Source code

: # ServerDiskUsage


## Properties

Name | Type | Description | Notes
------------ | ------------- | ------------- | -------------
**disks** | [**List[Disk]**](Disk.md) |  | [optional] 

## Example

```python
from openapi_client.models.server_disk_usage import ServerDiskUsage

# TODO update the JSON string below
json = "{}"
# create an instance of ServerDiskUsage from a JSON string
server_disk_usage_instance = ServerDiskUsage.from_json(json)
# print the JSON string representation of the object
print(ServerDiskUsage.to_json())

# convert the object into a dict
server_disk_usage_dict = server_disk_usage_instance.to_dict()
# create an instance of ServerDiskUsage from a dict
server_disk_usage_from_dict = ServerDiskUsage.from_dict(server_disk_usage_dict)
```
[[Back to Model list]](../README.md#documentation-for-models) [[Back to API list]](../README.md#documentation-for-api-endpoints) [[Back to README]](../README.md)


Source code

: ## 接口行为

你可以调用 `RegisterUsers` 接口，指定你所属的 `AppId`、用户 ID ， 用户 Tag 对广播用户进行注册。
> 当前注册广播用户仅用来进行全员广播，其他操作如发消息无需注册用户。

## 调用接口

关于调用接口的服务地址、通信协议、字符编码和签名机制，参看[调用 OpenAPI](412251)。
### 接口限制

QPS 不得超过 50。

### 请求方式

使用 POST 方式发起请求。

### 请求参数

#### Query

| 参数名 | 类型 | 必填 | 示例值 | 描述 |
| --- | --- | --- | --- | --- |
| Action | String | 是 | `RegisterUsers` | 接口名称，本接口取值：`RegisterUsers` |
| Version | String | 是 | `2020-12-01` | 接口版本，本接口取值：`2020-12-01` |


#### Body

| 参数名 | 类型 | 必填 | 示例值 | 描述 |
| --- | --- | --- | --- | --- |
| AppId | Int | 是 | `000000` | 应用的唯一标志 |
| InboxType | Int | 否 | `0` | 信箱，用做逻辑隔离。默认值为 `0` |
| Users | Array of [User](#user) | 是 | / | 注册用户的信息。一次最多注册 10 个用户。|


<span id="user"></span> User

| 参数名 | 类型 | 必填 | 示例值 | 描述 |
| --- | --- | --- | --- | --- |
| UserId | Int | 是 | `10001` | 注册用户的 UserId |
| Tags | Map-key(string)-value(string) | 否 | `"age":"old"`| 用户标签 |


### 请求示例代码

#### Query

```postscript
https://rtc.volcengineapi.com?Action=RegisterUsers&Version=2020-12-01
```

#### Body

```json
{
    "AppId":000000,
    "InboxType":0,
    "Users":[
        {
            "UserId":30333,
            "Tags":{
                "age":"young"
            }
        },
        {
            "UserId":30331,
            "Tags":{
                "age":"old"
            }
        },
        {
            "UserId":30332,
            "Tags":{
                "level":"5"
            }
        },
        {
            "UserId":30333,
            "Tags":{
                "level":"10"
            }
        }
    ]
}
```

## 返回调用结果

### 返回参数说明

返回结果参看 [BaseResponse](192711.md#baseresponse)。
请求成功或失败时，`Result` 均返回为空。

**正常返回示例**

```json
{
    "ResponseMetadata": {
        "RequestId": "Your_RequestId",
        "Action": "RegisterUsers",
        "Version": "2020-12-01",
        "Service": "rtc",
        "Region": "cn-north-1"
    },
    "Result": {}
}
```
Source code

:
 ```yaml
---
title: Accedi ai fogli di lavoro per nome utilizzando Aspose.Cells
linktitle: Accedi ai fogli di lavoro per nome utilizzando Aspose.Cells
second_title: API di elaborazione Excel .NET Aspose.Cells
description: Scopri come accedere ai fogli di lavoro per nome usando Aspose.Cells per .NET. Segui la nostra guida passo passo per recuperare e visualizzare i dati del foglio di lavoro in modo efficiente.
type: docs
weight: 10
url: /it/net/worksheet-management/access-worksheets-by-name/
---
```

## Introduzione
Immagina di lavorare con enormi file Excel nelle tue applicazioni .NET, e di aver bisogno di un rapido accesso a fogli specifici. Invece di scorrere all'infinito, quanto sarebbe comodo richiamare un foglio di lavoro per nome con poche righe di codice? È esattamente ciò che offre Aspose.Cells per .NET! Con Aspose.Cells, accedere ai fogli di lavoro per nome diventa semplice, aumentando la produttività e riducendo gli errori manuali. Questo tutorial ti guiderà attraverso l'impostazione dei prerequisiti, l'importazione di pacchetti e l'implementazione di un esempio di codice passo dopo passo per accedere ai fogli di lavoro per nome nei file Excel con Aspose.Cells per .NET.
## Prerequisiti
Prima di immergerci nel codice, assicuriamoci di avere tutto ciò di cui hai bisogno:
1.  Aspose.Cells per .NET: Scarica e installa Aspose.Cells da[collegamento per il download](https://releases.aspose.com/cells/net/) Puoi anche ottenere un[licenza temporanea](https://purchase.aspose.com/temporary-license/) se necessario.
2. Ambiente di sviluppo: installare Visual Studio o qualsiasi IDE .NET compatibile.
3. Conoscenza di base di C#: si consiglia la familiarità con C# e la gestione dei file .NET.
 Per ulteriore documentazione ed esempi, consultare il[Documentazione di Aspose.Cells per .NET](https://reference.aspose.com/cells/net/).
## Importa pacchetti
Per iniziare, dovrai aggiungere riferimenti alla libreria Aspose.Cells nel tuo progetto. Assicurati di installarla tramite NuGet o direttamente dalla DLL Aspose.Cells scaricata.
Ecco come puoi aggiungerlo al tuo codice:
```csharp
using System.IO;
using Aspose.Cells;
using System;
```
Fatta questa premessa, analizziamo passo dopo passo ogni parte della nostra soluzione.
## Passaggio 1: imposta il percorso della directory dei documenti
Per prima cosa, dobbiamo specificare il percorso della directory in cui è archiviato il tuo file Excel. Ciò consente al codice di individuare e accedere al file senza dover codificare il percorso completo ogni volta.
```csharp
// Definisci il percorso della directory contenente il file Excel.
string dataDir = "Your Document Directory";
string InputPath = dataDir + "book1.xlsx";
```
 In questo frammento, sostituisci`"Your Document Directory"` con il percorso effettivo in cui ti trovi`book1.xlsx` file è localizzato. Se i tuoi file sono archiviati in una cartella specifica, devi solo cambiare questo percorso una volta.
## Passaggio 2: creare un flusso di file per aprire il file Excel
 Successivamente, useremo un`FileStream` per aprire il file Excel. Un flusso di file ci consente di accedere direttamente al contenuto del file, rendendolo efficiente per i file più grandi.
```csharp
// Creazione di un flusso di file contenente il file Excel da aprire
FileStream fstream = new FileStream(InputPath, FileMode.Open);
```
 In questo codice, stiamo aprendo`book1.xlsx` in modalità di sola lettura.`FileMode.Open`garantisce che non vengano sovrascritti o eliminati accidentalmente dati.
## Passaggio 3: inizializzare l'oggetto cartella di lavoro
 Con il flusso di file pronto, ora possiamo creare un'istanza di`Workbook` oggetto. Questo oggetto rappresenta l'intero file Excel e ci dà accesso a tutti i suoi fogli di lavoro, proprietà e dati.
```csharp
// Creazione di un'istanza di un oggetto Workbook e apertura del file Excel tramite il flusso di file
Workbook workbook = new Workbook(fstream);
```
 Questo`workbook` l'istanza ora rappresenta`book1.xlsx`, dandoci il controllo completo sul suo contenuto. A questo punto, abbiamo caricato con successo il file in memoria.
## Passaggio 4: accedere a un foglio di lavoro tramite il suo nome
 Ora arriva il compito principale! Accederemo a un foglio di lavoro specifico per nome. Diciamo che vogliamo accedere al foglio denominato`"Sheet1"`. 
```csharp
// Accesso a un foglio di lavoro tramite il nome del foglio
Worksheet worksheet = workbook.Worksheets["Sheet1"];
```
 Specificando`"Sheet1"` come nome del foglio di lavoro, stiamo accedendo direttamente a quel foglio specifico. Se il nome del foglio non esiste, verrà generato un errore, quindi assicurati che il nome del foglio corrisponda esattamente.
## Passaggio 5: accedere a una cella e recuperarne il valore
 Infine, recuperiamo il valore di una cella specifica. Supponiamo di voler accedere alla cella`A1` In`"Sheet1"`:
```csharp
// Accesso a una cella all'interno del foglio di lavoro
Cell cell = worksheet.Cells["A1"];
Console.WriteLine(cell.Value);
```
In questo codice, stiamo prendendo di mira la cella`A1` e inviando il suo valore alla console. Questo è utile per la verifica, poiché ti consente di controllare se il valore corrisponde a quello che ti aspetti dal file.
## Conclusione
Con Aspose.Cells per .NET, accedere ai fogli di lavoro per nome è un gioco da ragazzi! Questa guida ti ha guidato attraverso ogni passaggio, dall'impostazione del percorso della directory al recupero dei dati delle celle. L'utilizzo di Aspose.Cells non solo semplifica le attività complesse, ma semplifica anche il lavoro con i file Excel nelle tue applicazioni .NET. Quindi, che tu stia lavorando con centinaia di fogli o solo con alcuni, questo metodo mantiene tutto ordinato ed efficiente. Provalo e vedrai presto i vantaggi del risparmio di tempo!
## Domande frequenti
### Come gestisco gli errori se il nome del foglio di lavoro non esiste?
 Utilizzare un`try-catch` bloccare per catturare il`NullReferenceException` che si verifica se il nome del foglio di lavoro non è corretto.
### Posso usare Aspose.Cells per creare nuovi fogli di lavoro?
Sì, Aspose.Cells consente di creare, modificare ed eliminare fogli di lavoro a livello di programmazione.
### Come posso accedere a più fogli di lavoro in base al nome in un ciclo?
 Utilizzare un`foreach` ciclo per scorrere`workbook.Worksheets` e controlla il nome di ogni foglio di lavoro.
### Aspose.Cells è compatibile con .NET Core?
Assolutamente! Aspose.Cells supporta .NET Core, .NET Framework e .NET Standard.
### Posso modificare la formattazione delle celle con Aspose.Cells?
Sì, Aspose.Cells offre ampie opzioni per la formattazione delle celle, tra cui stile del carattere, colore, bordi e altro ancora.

EXERCISE —
Read the data above. Pull out each line in which the string "fstream" appears.

PROBLEM SOLUTION —
FileStream fstream = new FileStream(InputPath, FileMode.Open);
Workbook workbook = new Workbook(fstream);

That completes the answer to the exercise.